**What is being asked**
Count how many lines below include the string "Communitydetection". Only that number should appear in the reply.

═══ The input

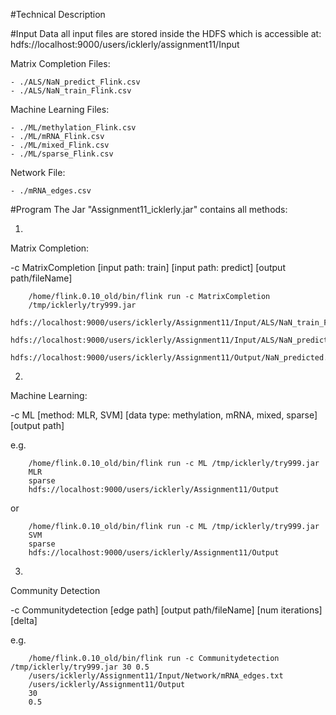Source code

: #Technical Description

#Input Data
all input files are stored inside the HDFS which is accessible at: hdfs://localhost:9000/users/icklerly/assignment11/Input

Matrix Completion Files:
    
    - ./ALS/NaN_predict_Flink.csv
    - ./ALS/NaN_train_Flink.csv

Machine Learning Files:
    
    - ./ML/methylation_Flink.csv
    - ./ML/mRNA_Flink.csv
    - ./ML/mixed_Flink.csv
    - ./ML/sparse_Flink.csv

Network File:
    
    - ./mRNA_edges.csv

#Program
The Jar "Assignment11_icklerly.jar" contains all methods:

1.
Matrix Completion:

-c MatrixCompletion [input path: train] [input path: predict] [output path/fileName]

	
	
        /home/flink.0.10_old/bin/flink run -c MatrixCompletion
        /tmp/icklerly/try999.jar 
        hdfs://localhost:9000/users/icklerly/Assignment11/Input/ALS/NaN_train_Flink.csv 
        hdfs://localhost:9000/users/icklerly/Assignment11/Input/ALS/NaN_predict_Flink.csv 
        hdfs://localhost:9000/users/icklerly/Assignment11/Output/NaN_predicted.csv

2.
Machine Learning:

-c ML [method: MLR, SVM] [data type: methylation, mRNA, mixed, sparse] [output path]

e.g.

	
        /home/flink.0.10_old/bin/flink run -c ML /tmp/icklerly/try999.jar 
        MLR
        sparse
        hdfs://localhost:9000/users/icklerly/Assignment11/Output

or

        /home/flink.0.10_old/bin/flink run -c ML /tmp/icklerly/try999.jar 
        SVM
        sparse
        hdfs://localhost:9000/users/icklerly/Assignment11/Output

3.
Community Detection

-c Communitydetection [edge path] [output path/fileName] [num iterations] [delta]

e.g.

        /home/flink.0.10_old/bin/flink run -c Communitydetection /tmp/icklerly/try999.jar 30 0.5
        /users/icklerly/Assignment11/Input/Network/mRNA_edges.txt
        /users/icklerly/Assignment11/Output
        30
        0.5
        



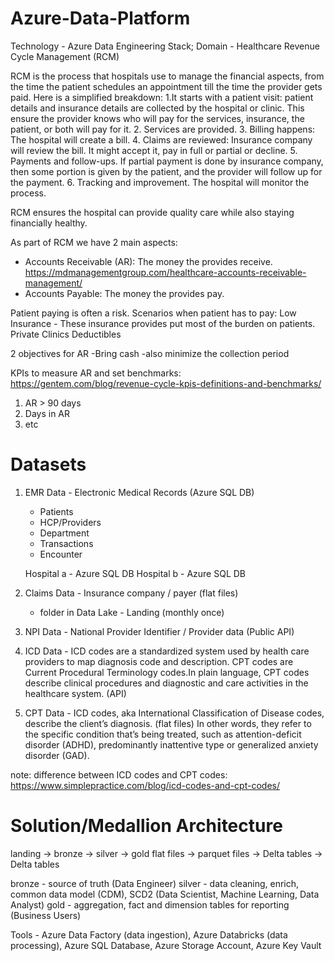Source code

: # Azure-Data-Platform
Technology - Azure Data Engineering Stack; Domain - Healthcare Revenue Cycle Management (RCM)

RCM is the process that hospitals use to manage the financial aspects, from the time the patient schedules an appointment till the time the provider gets paid. Here is a simplified breakdown:
1.It starts with a patient visit: patient details and insurance details are collected by the hospital or clinic. This ensure the provider knows who will pay for the services, insurance, the patient, or both will pay for it.
2. Services are provided.
3. Billing happens: The hospital will create a bill.
4. Claims are reviewed: Insurance company will review the bill. It might accept it, pay in full or partial or decline.
5. Payments and follow-ups. If partial payment is done by insurance company, then some portion is given by the patient, and the provider will follow up for the payment.
6. Tracking and improvement. The hospital will monitor the process.

RCM ensures the hospital can provide quality care while also staying financially healthy. 

As part of RCM we have 2 main aspects: 
- Accounts Receivable (AR): The money the provides receive.  https://mdmanagementgroup.com/healthcare-accounts-receivable-management/
- Accounts Payable: The money the provides pay.

Patient paying is often a risk. Scenarios when patient has to pay:
Low Insurance - These insurance provides put most of the burden on patients.
Private Clinics
Deductibles

2 objectives for AR
-Bring cash
-also minimize the collection period

KPIs to measure AR and set benchmarks: https://gentem.com/blog/revenue-cycle-kpis-definitions-and-benchmarks/
1. AR > 90 days
2. Days in AR
3. etc

Datasets
==========
1. EMR Data - Electronic Medical Records (Azure SQL DB)
    - Patients
    - HCP/Providers
    - Department
    - Transactions
    - Encounter 

    Hospital a - Azure SQL DB
    Hospital b - Azure SQL DB
    
2. Claims Data - Insurance company / payer (flat files) 
    - folder in Data Lake - Landing (monthly once)
    
3. NPI Data - National Provider Identifier / Provider data (Public API)

4. ICD Data - ICD codes are a standardized system used by health care providers to map diagnosis code and description. CPT codes are Current Procedural Terminology codes.In plain language, CPT codes describe clinical procedures and diagnostic and care activities in the healthcare system. (API)

5. CPT Data - ICD codes, aka International Classification of Disease codes, describe the client’s diagnosis. (flat files)
   In other words, they refer to the specific condition that’s being treated, such as attention-deficit disorder (ADHD), predominantly inattentive type or generalized anxiety disorder (GAD).

note: difference between ICD codes and CPT codes:
https://www.simplepractice.com/blog/icd-codes-and-cpt-codes/

Solution/Medallion Architecture
=====================================
landing    -> bronze        -> silver       -> gold
flat files -> parquet files -> Delta tables -> Delta tables

bronze - source of truth (Data Engineer)
silver - data cleaning, enrich, common data model (CDM), SCD2 (Data Scientist, Machine Learning, Data Analyst)
gold - aggregation, fact and dimension tables for reporting (Business Users)

Tools - Azure Data Factory (data ingestion), Azure Databricks (data processing), Azure SQL Database, Azure Storage Account, Azure Key Vault
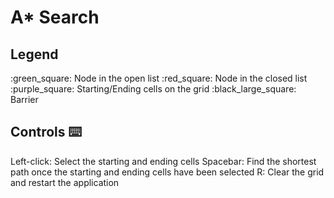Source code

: # A* Search

## Legend
<p>:green_square: Node in the open list
:red_square: Node in the closed list
:purple_square: Starting/Ending cells on the grid
:black_large_square: Barrier</p>

## Controls :keyboard:
<p>Left-click: Select the starting and ending cells
Spacebar: Find the shortest path once the starting and ending cells have been selected
R: Clear the grid and restart the application</p>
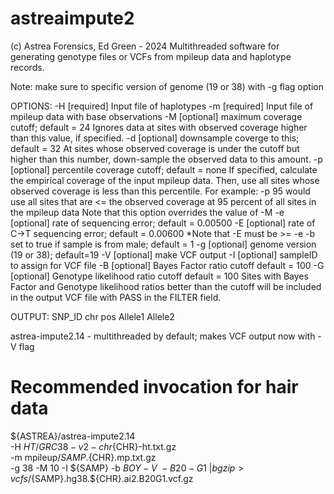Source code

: # astreaimpute2

(c) Astrea Forensics, Ed Green - 2024
Multithreaded software for generating genotype files or VCFs from mpileup data and haplotype records.

Note: make sure to specific version of genome (19 or 38) with -g flag option

OPTIONS:
-H [required] Input file of haplotypes
-m [required] Input file of mpileup data with base observations
-M [optional] maximum coverage cutoff;            default = 24
   Ignores data at sites with observed coverage higher
   than this value, if specified.
-d [optional] downsample coverge to this;         default = 32
   At sites whose observed coverage is under the cutoff
   but higher than this number, down-sample the observed
   data to this amount.
-p [optional] percentile coverage cutoff;         default = none
   If specified, calculate the empirical coverage of the
   input mpileup data. Then, use all sites whose observed
   coverage is less than this percentile. For example:
   -p 95 would use all sites that are <= the observed
   coverage at 95 percent of all sites in the mpileup data
   Note that this option overrides the value of -M
-e [optional] rate of sequencing error;           default = 0.00500
-E [optional] rate of C->T sequencing error;      default = 0.00600
   *Note that -E must be >= -e
-b set to true if sample is from male; default = 1
-g [optional] genome version (19 or 38); default=19
-V [optional] make VCF output
-I [optional] sampleID to assign for VCF file
-B [optional] Bayes Factor ratio cutoff           default = 100
-G [optional] Genotype likelihood ratio cutoff    default = 100
Sites with Bayes Factor and Genotype likelihood ratios
better than the cutoff will be included in the output
VCF file with PASS in the FILTER field.

OUTPUT: SNP_ID	chr	pos	Allele1	Allele2

astrea-impute2.14 - multithreaded by default; makes VCF output now with -V flag


# Recommended invocation for hair data
${ASTREA}/astrea-impute2.14 \
   -H ${HT}/GRC38-v2-chr${CHR}-ht.txt.gz \
   -m mpileup/${SAMP}.${CHR}.mp.txt.gz \
   -g 38 -M 10 -I ${SAMP} -b ${BOY} -V \
   -B 20 -G 1 \
   | bgzip > vcfs/${SAMP}.hg38.${CHR}.ai2.B20G1.vcf.gz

══════

**Written response**
2